Justin Bobby Sucks

Posted at 3:15 PM Dec 11, 2008

By Kenny Herzog



Well, I figure while we're on the subject of The Hills, and while I've subsequently emasculated myself but also made myself out to be a perv in the same four-post span, it's about time to take aim at Audrina Patridge's on-again, off-again, hair-long-again, hair-short-again, faux-surfer, sort-of-wannabe-rebel-badass, second-rate Spicoli boy-toy Justin Bobby.

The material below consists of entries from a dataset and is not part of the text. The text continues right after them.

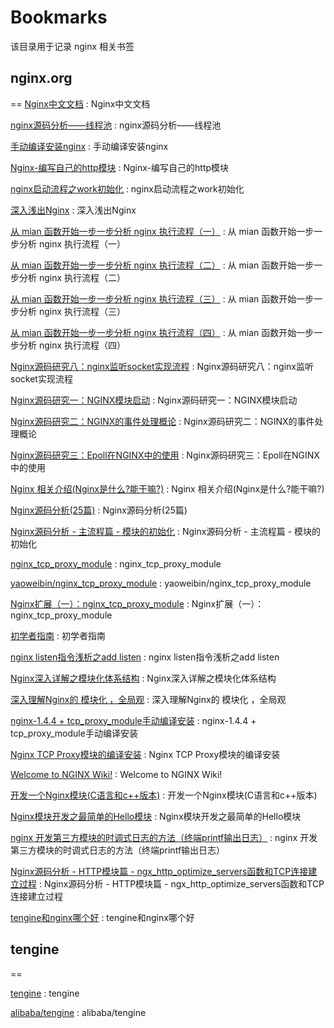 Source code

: # Bookmarks
该目录用于记录 nginx 相关书签

## nginx.org
==
[Nginx中文文档](http://www.nginx.cn/doc/index.html) : Nginx中文文档

[nginx源码分析——线程池](https://www.cnblogs.com/sxhlinux/p/6906490.html) : nginx源码分析——线程池

[手动编译安装nginx](https://www.cnblogs.com/luobiao320/p/7189934.html) : 手动编译安装nginx 

[Nginx-编写自己的http模块](https://blog.csdn.net/weixin_36816337/article/details/85175602) : Nginx-编写自己的http模块 

[nginx启动流程之work初始化](https://blog.csdn.net/apelife/article/details/53512988) : nginx启动流程之work初始化 

[深入浅出Nginx](https://www.cnblogs.com/workdsz/articles/9546653.html) : 深入浅出Nginx 

[从 mian 函数开始一步一步分析 nginx 执行流程（一）](https://www.cnblogs.com/zhuwbox/p/3983125.html) : 从 mian 函数开始一步一步分析 nginx 执行流程（一） 

[从 mian 函数开始一步一步分析 nginx 执行流程（二）](https://www.cnblogs.com/zhuwbox/p/3983440.html) : 从 mian 函数开始一步一步分析 nginx 执行流程（二） 

[从 mian 函数开始一步一步分析 nginx 执行流程（三）](https://www.cnblogs.com/zhuwbox/p/3985141.html) : 从 mian 函数开始一步一步分析 nginx 执行流程（三） 

[从 mian 函数开始一步一步分析 nginx 执行流程（四）](https://www.cnblogs.com/zhuwbox/p/3986856.html) : 从 mian 函数开始一步一步分析 nginx 执行流程（四） 

[Nginx源码研究八：nginx监听socket实现流程](https://www.cnblogs.com/yimuren/p/4485161.html) : Nginx源码研究八：nginx监听socket实现流程 

[Nginx源码研究一：NGINX模块启动](https://www.cnblogs.com/yimuren/p/4063164.html) : Nginx源码研究一：NGINX模块启动 

[Nginx源码研究二：NGINX的事件处理概论](https://www.cnblogs.com/yimuren/p/4088887.html) : Nginx源码研究二：NGINX的事件处理概论 

[Nginx源码研究三：Epoll在NGINX中的使用](https://www.cnblogs.com/yimuren/p/4105124.html) : Nginx源码研究三：Epoll在NGINX中的使用 

[Nginx 相关介绍(Nginx是什么?能干嘛?)](https://www.cnblogs.com/wcwnina/p/8728391.html) : Nginx 相关介绍(Nginx是什么?能干嘛?) 

[Nginx源码分析(25篇)](https://blog.csdn.net/yangyin007/article/details/82777086) : Nginx源码分析(25篇) 

[Nginx源码分析 - 主流程篇 - 模块的初始化](https://blog.csdn.net/initphp/article/details/51898955) : Nginx源码分析 - 主流程篇 - 模块的初始化 

[nginx_tcp_proxy_module](http://yaoweibin.github.io/nginx_tcp_proxy_module/) : nginx_tcp_proxy_module 

[yaoweibin/nginx_tcp_proxy_module](https://github.com/yaoweibin/nginx_tcp_proxy_module) : yaoweibin/nginx_tcp_proxy_module 

[Nginx扩展（一）：nginx_tcp_proxy_module](https://snowolf.iteye.com/blog/1770251) : Nginx扩展（一）：nginx_tcp_proxy_module 

[初学者指南](https://docshome.gitbooks.io/nginx-docs/content/%E4%BB%8B%E7%BB%8D/%E5%88%9D%E5%AD%A6%E8%80%85%E6%8C%87%E5%8D%97.html) : 初学者指南 

[nginx listen指令浅析之add listen](https://www.jianshu.com/p/2dac438dc375) : nginx listen指令浅析之add listen 

[Nginx深入详解之模块化体系结构](https://blog.csdn.net/zhangge3663/article/details/82913170) : Nginx深入详解之模块化体系结构 

[深入理解Nginx的 模块化 ，全局观](https://blog.csdn.net/coolpale/article/details/80078769) : 深入理解Nginx的 模块化 ，全局观 

[nginx-1.4.4 + tcp_proxy_module手动编译安装](https://www.cnblogs.com/littlehb/p/3451228.html) : nginx-1.4.4 + tcp_proxy_module手动编译安装 

[Nginx TCP Proxy模块的编译安装](https://www.cnblogs.com/suncoolcat/p/3283528.html) : Nginx TCP Proxy模块的编译安装 

[Welcome to NGINX Wiki!](https://www.nginx.com/resources/wiki/#listen) : Welcome to NGINX Wiki! 

[开发一个Nginx模块(C语言和c++版本)](https://blog.csdn.net/qq_18810607/article/details/79886076) : 开发一个Nginx模块(C语言和c++版本) 

[Nginx模块开发之最简单的Hello模块](https://blog.csdn.net/yasi_xi/article/details/40512137) : Nginx模块开发之最简单的Hello模块 

[nginx 开发第三方模块的时调式日志的方法（终端printf输出日志）](https://blog.csdn.net/chenxun_2010/article/details/79267928) : nginx 开发第三方模块的时调式日志的方法（终端printf输出日志） 

[Nginx源码分析 - HTTP模块篇 - ngx_http_optimize_servers函数和TCP连接建立过程](https://blog.csdn.net/initphp/article/details/53728970) : Nginx源码分析 - HTTP模块篇 - ngx_http_optimize_servers函数和TCP连接建立过程 

[tengine和nginx哪个好](https://www.php.cn/nginx/425709.html) : tengine和nginx哪个好 

## tengine
==

[tengine](http://tengine.taobao.org/) : tengine 

[alibaba/tengine](https://github.com/alibaba/tengine) : alibaba/tengine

Now, I'm not about to get on some punk rock high horse. My association with outcast fringe culture was likewise cultivated in suburbia (Long Island to be exact), but dating back to the authentic outgrowth of the hardcore scene, there's always been something unsavory about how West Coast dudes adopt the skater aesthetic. A bro-ham, fraternity-pledging, peer-bullying sort of vibe that befits their lack of exposure to the hardened shifting of seasons and mean urban streets of the Midwest and East Coast.



And Justin Bobby (who deserved such an infantilized nickname after needlessly desiring to change his name from Justin to Bobby) is like the apotheosis of this, wrapped up in a third-generation, cut-from-the-O.C.-mold package of spoiled-brat awfulness.

"Oh, look at me with my laconic articulation, quasi-Zen philosophies, don't-give-a-fuck-personal style and vintage muscle cars/motorcycles... Oh, and then look at me attach those calculated image markers of credibility to a social network that subsists on trendy velvet-rope clubs, trust-fund-kid pool parties and chronically incurable promiscuity with vapid wastoid L.A. floozies."

God,  I love saying floozies. And letting the world know that, Justin Bobby, you suck.